School closure mainly due to urban problems
School closure mainly due to urban problems
Return to digital BC Christian News

By Lloyd Mackey

GREATER VICTORIA Christian Academy (GVCA) has closed its elementary and high school campuses in downtown Victoria – but will continue with some pre-school activity.

GVCA board chair Don Helliwell confirmed the closure in mid-June – citing dropping enrolment, and the urban siting of the school in two churches: Central Baptist and Church of Our Lord.

Nevertheless, GVCA’s pre-school and kindergarten programs will still operate at the latter church.

The move to the downtown campuses was a result of the decision of the public School District 61, to “deconstruct” the former Mt. View High School site on Carey Road – a campus GVCA had rented for more than two decades.

Helliwell said many parents were not happy with the downtown locations.

He noted the Central campus was only a block from the controversial safe-injection site for drug users. Enrolment, which had been close to 200 at the Carey Road campus, was down to about 120 after the move downtown.

Helliwell suggested the injection site, along with other nearby social agency facilities, means that many homeless people – some with drug abuse issues – render the area less than ideal for the locating of a Christian school.

The closure comes just two months after former principal Leland Makaroff told BCCN  the downtown locations helped acquaint students with the realities of urban life. And  it had seemed, as well, that the ‘landlord’ for one of the campuses, Central Baptist, saw the arrangement as a good use of its large Pandora Avenue facility.

In both a recent strategic internal study of the church and during its 80th anniversary celebrations, the GVCA setup was cited as a good first step in broader community use of the building.

Shortly after that, by mutual agreement, Makaroff’s contract as principal was not renewed. Makaroff has not been available for comment on his situation, and Helliwell was not prepared to discuss it.

He said the shutdown is sad in many ways, for the school, which began as a ministry of Trinity Christian Centre almost a quarter century ago, and transitioned to a transdenominational board and administration under its present name about a decade ago.

Another person who sees the closure as sad is Bill Helmus, elementary principal at Pacific Christian School (PCS). But Helmus noted that PCS has received applications from the parents of some 50 GVCA students, in both the elementary and high school programs.

Continue article >>

As it happens, PCS is currently completing arrangements for the purchase of the Montessori School, being vacated as that institution moves to a former public school.

Helmus says the purchase does not relate to the GVCA closing, but to PCS plans for major expansion at its campus bordering on Highway 17, adjacent to Victoria Christian Reformed Church – out of whose traditions it was established some four decades ago.

The Montessori purchase was intended to provide temporary accommodation for students dislocated by the expansion – but fortuitously, he suggested, will facilitate taking on former GVCA students without undue pressure.

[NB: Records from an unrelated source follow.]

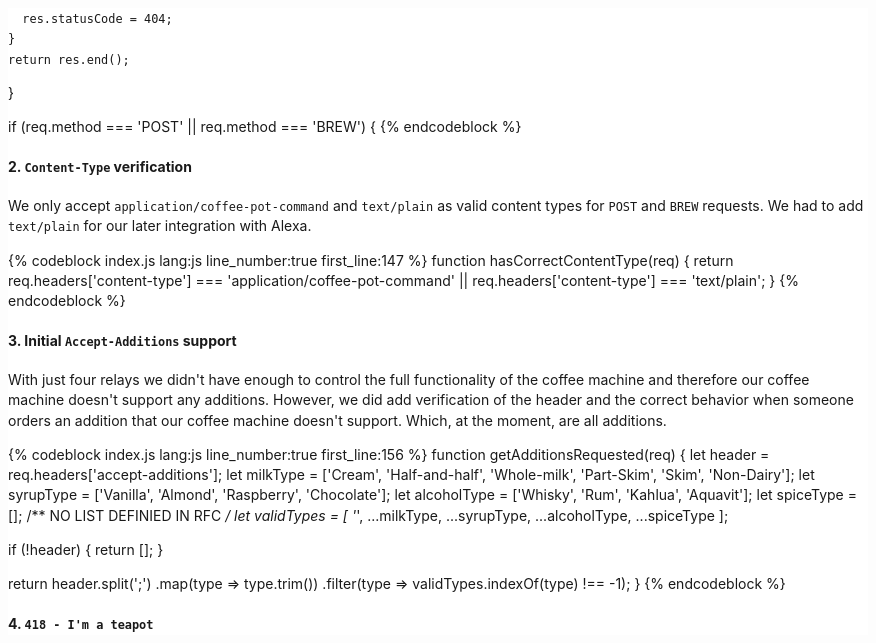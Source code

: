       res.statusCode = 404;
    }
    return res.end();
  }

  if (req.method === 'POST' || req.method === 'BREW') {
{% endcodeblock %}

#### 2. `Content-Type` verification

We only accept `application/coffee-pot-command` and `text/plain` as valid content types for `POST` and `BREW` requests. We had to add `text/plain` for our later integration with Alexa.

{% codeblock index.js lang:js line_number:true first_line:147 %}
function hasCorrectContentType(req) {
  return req.headers['content-type'] === 'application/coffee-pot-command'
    || req.headers['content-type'] ===  'text/plain';
}
{% endcodeblock %}

#### 3. Initial `Accept-Additions` support

With just four relays we didn't have enough to control the full functionality of the coffee machine and therefore our coffee machine doesn't support any additions. However, we did add verification of the header and the correct behavior when someone orders an addition that our coffee machine doesn't support. Which, at the moment, are all additions.

{% codeblock index.js lang:js line_number:true first_line:156 %}
function getAdditionsRequested(req) {
  let header = req.headers['accept-additions'];
  let milkType = ['Cream', 'Half-and-half', 'Whole-milk', 'Part-Skim', 'Skim', 'Non-Dairy'];
  let syrupType = ['Vanilla', 'Almond', 'Raspberry', 'Chocolate'];
  let alcoholType = ['Whisky', 'Rum', 'Kahlua', 'Aquavit'];
  let spiceType = []; /** NO LIST DEFINIED IN RFC */
  let validTypes = [
    '*', 
    ...milkType,
    ...syrupType,
    ...alcoholType,
    ...spiceType
  ];

  if (!header) {
    return [];
  }

  return header.split(';')
    .map(type => type.trim())
    .filter(type => validTypes.indexOf(type) !== -1);
}
{% endcodeblock %}

#### 4. `418 - I'm a teapot`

Not all the GVCA students are heading for PCS. Helliwell said a fair number “will go into the public school system – and some, to Catholic and Seventh-Day Adventist schools.”

Ironically, some will be just up the street at St. Andrew’s School, a Catholic institution impacted by the same kinds of urban pressures as GVCA has faced.

Others will go to Lakeview Christian School, a more rurally-based Seventh-Day Adventist facility on the hillside just east of Elk Lake, as well as Lighthouse Christian Academy, in the Western Communities.

And still others are expected to be part of home-school programs – or, Helliwell noted, “may enroll in the Regent Christian Online Academy, whose Vancouver Island co-ordinator is a past GVCA principal, Mark Langley.”

Meanwhile, he says the school hopes to wrap up in “an essentially solvent position.” All assets have been on the block, so to speak, including computers, desks and two large vans. Most of the costs – as is the case with educational institutions of all types – were in teacher salaries and related labour items, he pointed out,.

He suggested, as well, that this may not be the end of the story with respect to GVCA. But maintaining a pre-school kindergarten program, the school may be able to rebuild a few years down the road.

Helliwell also admitted that acquiring a permanent campus is not easy in the Victoria setting, despite declining public school enrollment which leads to the closure of schools in the public system.

School District 61 policy is to bar the selling or renting of unused public schools to institutions that compete with them, he noted, carefully suggesting that it is not a case of public sector discriminating against Christians.

“It is just that they have their own struggles with declining enrollments,” he said, adding that he could understand their not wishing to with deal with “the competition.”